(Stored data entries)
————————

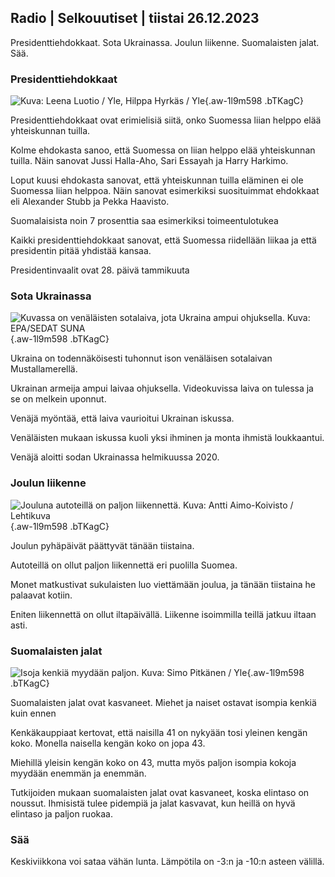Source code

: ## Radio \| Selkouutiset \| tiistai 26.12.2023

Presidenttiehdokkaat. Sota Ukrainassa. Joulun liikenne. Suomalaisten jalat. Sää.

### Presidenttiehdokkaat

![ Kuva: Leena Luotio / Yle, Hilppa Hyrkäs / Yle](https://images.cdn.yle.fi/image/upload/c_crop,h_1080,w_1919,x_0,y_0/ar_1.7777777777777777,c_fill,g_faces,h_675,w_1200/dpr_1.0/q_auto:eco/f_auto/fl_lossy/v1703585205/39-1220354658aa55111eb6){.aw-1l9m598 .bTKagC}

Presidenttiehdokkaat ovat erimielisiä siitä, onko Suomessa liian helppo elää yhteiskunnan tuilla.

Kolme ehdokasta sanoo, että Suomessa on liian helppo elää yhteiskunnan tuilla. Näin sanovat Jussi Halla-Aho, Sari Essayah ja Harry Harkimo.

Loput kuusi ehdokasta sanovat, että yhteiskunnan tuilla eläminen ei ole Suomessa liian helppoa. Näin sanovat esimerkiksi suosituimmat ehdokkaat eli Alexander Stubb ja Pekka Haavisto.

Suomalaisista noin 7 prosenttia saa esimerkiksi toimeentulotukea

Kaikki presidenttiehdokkaat sanovat, että Suomessa riidellään liikaa ja että presidentin pitää yhdistää kansaa.

Presidentinvaalit ovat 28. päivä tammikuuta

### Sota Ukrainassa

![Kuvassa on venäläisten sotalaiva, jota Ukraina ampui ohjuksella. Kuva: EPA/SEDAT SUNA](https://images.cdn.yle.fi/image/upload/c_crop,h_1869,w_3324,x_0,y_35/ar_1.7777777777777777,c_fill,g_faces,h_675,w_1200/dpr_1.0/q_auto:eco/f_auto/fl_lossy/v1703579070/39-1220342658a8d26acafc){.aw-1l9m598 .bTKagC}

Ukraina on todennäköisesti tuhonnut ison venäläisen sotalaivan Mustallamerellä.

Ukrainan armeija ampui laivaa ohjuksella. Videokuvissa laiva on tulessa ja se on melkein uponnut.

Venäjä myöntää, että laiva vaurioitui Ukrainan iskussa.

Venäläisten mukaan iskussa kuoli yksi ihminen ja monta ihmistä loukkaantui.

Venäjä aloitti sodan Ukrainassa helmikuussa 2020.

### Joulun liikenne

![Jouluna autoteillä on paljon liikennettä. Kuva: Antti Aimo-Koivisto / Lehtikuva](https://images.cdn.yle.fi/image/upload/c_crop,h_2520,w_4480,x_0,y_464/ar_1.7777777777777777,c_fill,g_faces,h_675,w_1200/dpr_1.0/q_auto:eco/f_auto/fl_lossy/v1703345255/39-12200926586fc12360d0){.aw-1l9m598 .bTKagC}

Joulun pyhäpäivät päättyvät tänään tiistaina.

Autoteillä on ollut paljon liikennettä eri puolilla Suomea.

Monet matkustivat sukulaisten luo viettämään joulua, ja tänään tiistaina he palaavat kotiin.

Eniten liikennettä on ollut iltapäivällä. Liikenne isoimmilla teillä jatkuu iltaan asti.

### Suomalaisten jalat

![Isoja kenkiä myydään paljon. Kuva: Simo Pitkänen / Yle](https://images.cdn.yle.fi/image/upload/c_crop,h_2800,w_4979,x_0,y_254/ar_1.7777777777777777,c_fill,g_faces,h_675,w_1200/dpr_1.0/q_auto:eco/f_auto/fl_lossy/v1695988704/39-1090454641edb4ca3dcc){.aw-1l9m598 .bTKagC}

Suomalaisten jalat ovat kasvaneet. Miehet ja naiset ostavat isompia kenkiä kuin ennen

Kenkäkauppiaat kertovat, että naisilla 41 on nykyään tosi yleinen kengän koko. Monella naisella kengän koko on jopa 43.

Miehillä yleisin kengän koko on 43, mutta myös paljon isompia kokoja myydään enemmän ja enemmän.

Tutkijoiden mukaan suomalaisten jalat ovat kasvaneet, koska elintaso on noussut. Ihmisistä tulee pidempiä ja jalat kasvavat, kun heillä on hyvä elintaso ja paljon ruokaa.

### Sää

Keskiviikkona voi sataa vähän lunta. Lämpötila on -3:n ja -10:n asteen välillä.
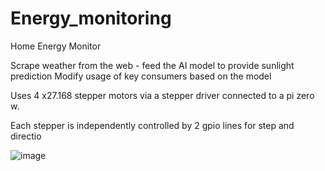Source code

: 
# Energy_monitoring
Home Energy Monitor

Scrape weather from the web  - feed the AI model to provide sunlight prediction
Modify usage of key consumers based on the model

Uses 4 x27.168 stepper motors via a stepper driver connected to a pi zero w.

Each stepper is independently controlled by 2 gpio lines for step and directio


![image](https://github.com/papagolftango/Energy_monitoring/assets/42871083/b512709b-9e31-4cd2-9a4d-da13cd991817)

————————

**WHAT THE EXERCISE ASKS**.
Each entry above should be given again exactly, with its pictures omitted.

**FINISHED EXERCISE**.
Source code

: ## Radio \| Selkouutiset \| tiistai 26.12.2023

Presidenttiehdokkaat. Sota Ukrainassa. Joulun liikenne. Suomalaisten jalat. Sää.

### Presidenttiehdokkaat

![ Kuva: Leena Luotio / Yle, Hilppa Hyrkäs / Yle](https://images.cdn.yle.fi/image/upload/c_crop,h_1080,w_1919,x_0,y_0/ar_1.7777777777777777,c_fill,g_faces,h_675,w_1200/dpr_1.0/q_auto:eco/f_auto/fl_lossy/v1703585205/39-1220354658aa55111eb6){.aw-1l9m598 .bTKagC}

Presidenttiehdokkaat ovat erimielisiä siitä, onko Suomessa liian helppo elää yhteiskunnan tuilla.

Kolme ehdokasta sanoo, että Suomessa on liian helppo elää yhteiskunnan tuilla. Näin sanovat Jussi Halla-Aho, Sari Essayah ja Harry Harkimo.

Loput kuusi ehdokasta sanovat, että yhteiskunnan tuilla eläminen ei ole Suomessa liian helppoa. Näin sanovat esimerkiksi suosituimmat ehdokkaat eli Alexander Stubb ja Pekka Haavisto.

Suomalaisista noin 7 prosenttia saa esimerkiksi toimeentulotukea

Kaikki presidenttiehdokkaat sanovat, että Suomessa riidellään liikaa ja että presidentin pitää yhdistää kansaa.

Presidentinvaalit ovat 28. päivä tammikuuta

### Sota Ukrainassa

![Kuvassa on venäläisten sotalaiva, jota Ukraina ampui ohjuksella. Kuva: EPA/SEDAT SUNA](https://images.cdn.yle.fi/image/upload/c_crop,h_1869,w_3324,x_0,y_35/ar_1.7777777777777777,c_fill,g_faces,h_675,w_1200/dpr_1.0/q_auto:eco/f_auto/fl_lossy/v1703579070/39-1220342658a8d26acafc){.aw-1l9m598 .bTKagC}

Ukraina on todennäköisesti tuhonnut ison venäläisen sotalaivan Mustallamerellä.

Ukrainan armeija ampui laivaa ohjuksella. Videokuvissa laiva on tulessa ja se on melkein uponnut.

Venäjä myöntää, että laiva vaurioitui Ukrainan iskussa.

Venäläisten mukaan iskussa kuoli yksi ihminen ja monta ihmistä loukkaantui.

Venäjä aloitti sodan Ukrainassa helmikuussa 2020.

### Joulun liikenne

![Jouluna autoteillä on paljon liikennettä. Kuva: Antti Aimo-Koivisto / Lehtikuva](https://images.cdn.yle.fi/image/upload/c_crop,h_2520,w_4480,x_0,y_464/ar_1.7777777777777777,c_fill,g_faces,h_675,w_1200/dpr_1.0/q_auto:eco/f_auto/fl_lossy/v1703345255/39-12200926586fc12360d0){.aw-1l9m598 .bTKagC}

Joulun pyhäpäivät päättyvät tänään tiistaina.

Autoteillä on ollut paljon liikennettä eri puolilla Suomea.

Monet matkustivat sukulaisten luo viettämään joulua, ja tänään tiistaina he palaavat kotiin.

Eniten liikennettä on ollut iltapäivällä. Liikenne isoimmilla teillä jatkuu iltaan asti.

### Suomalaisten jalat

![Isoja kenkiä myydään paljon. Kuva: Simo Pitkänen / Yle](https://images.cdn.yle.fi/image/upload/c_crop,h_2800,w_4979,x_0,y_254/ar_1.7777777777777777,c_fill,g_faces,h_675,w_1200/dpr_1.0/q_auto:eco/f_auto/fl_lossy/v1695988704/39-1090454641edb4ca3dcc){.aw-1l9m598 .bTKagC}

Suomalaisten jalat ovat kasvaneet. Miehet ja naiset ostavat isompia kenkiä kuin ennen

Kenkäkauppiaat kertovat, että naisilla 41 on nykyään tosi yleinen kengän koko. Monella naisella kengän koko on jopa 43.

Miehillä yleisin kengän koko on 43, mutta myös paljon isompia kokoja myydään enemmän ja enemmän.

Tutkijoiden mukaan suomalaisten jalat ovat kasvaneet, koska elintaso on noussut. Ihmisistä tulee pidempiä ja jalat kasvavat, kun heillä on hyvä elintaso ja paljon ruokaa.

### Sää

Keskiviikkona voi sataa vähän lunta. Lämpötila on -3:n ja -10:n asteen välillä.
Source code

: 
# Energy_monitoring
Home Energy Monitor

Scrape weather from the web  - feed the AI model to provide sunlight prediction
Modify usage of key consumers based on the model

Uses 4 x27.168 stepper motors via a stepper driver connected to a pi zero w.

Each stepper is independently controlled by 2 gpio lines for step and directio


![image](https://github.com/papagolftango/Energy_monitoring/assets/42871083/b512709b-9e31-4cd2-9a4d-da13cd991817)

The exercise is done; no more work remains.